Problem description -> Take the data below and copy exactly the lines starting at the one with "71 c: 29 ..." and finishing at the one with "old: person doing", both included.

(Beginning of Data to use)

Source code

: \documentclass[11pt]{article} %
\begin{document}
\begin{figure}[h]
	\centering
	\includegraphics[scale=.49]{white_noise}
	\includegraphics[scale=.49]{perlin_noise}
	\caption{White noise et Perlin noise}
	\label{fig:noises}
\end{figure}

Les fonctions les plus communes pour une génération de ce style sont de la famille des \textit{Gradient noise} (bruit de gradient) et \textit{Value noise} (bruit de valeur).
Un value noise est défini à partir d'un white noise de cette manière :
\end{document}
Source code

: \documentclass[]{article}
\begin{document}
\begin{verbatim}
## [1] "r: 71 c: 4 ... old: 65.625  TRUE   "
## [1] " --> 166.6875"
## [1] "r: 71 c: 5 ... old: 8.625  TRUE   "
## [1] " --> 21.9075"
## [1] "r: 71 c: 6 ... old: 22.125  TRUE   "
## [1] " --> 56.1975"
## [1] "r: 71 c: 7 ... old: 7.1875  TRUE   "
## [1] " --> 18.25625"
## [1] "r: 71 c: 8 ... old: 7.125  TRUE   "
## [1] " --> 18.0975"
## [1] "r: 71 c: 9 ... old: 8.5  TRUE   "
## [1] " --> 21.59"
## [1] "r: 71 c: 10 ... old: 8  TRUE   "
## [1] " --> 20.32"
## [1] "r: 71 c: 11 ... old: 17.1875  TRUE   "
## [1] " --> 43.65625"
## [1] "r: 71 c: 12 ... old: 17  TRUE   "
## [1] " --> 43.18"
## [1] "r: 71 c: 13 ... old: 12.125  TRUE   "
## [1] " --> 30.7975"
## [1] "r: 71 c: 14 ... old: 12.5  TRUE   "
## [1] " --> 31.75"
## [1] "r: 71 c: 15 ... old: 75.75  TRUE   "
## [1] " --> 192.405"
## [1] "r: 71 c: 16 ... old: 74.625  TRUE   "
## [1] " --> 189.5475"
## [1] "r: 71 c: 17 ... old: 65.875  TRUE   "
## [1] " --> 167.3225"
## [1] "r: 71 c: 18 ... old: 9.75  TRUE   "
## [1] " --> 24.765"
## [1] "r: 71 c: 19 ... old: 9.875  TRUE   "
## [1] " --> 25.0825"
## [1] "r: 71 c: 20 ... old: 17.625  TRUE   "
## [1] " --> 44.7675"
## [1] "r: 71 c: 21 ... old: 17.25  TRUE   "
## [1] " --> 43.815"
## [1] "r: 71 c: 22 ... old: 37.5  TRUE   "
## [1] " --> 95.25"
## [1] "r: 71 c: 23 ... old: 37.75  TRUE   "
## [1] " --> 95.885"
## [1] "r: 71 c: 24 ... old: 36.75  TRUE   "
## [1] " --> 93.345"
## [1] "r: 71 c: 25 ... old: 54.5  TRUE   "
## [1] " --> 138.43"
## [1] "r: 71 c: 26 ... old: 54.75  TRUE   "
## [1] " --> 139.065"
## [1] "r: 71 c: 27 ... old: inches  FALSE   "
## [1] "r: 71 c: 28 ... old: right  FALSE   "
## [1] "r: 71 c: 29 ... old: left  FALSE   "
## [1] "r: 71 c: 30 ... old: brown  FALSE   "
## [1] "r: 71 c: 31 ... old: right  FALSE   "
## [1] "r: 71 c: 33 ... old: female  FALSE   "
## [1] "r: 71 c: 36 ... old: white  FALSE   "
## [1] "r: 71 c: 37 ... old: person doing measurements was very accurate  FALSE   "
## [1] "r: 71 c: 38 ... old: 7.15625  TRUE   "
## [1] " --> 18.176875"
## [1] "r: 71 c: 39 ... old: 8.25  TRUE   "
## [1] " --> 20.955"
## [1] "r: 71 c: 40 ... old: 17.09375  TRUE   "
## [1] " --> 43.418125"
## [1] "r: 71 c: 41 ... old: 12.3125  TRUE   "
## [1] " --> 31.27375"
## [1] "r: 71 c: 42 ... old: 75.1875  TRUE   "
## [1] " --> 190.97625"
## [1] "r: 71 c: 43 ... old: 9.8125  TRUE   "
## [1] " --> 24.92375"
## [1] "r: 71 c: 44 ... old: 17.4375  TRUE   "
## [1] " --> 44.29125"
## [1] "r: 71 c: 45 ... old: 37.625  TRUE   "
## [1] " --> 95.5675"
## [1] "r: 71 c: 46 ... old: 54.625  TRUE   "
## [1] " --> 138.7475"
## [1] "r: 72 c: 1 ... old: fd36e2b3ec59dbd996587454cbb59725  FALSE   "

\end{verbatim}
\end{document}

(End of Data to use)

Expected answer ->
## [1] "r: 71 c: 29 ... old: left  FALSE   "
## [1] "r: 71 c: 30 ... old: brown  FALSE   "
## [1] "r: 71 c: 31 ... old: right  FALSE   "
## [1] "r: 71 c: 33 ... old: female  FALSE   "
## [1] "r: 71 c: 36 ... old: white  FALSE   "
## [1] "r: 71 c: 37 ... old: person doing measurements was very accurate  FALSE   "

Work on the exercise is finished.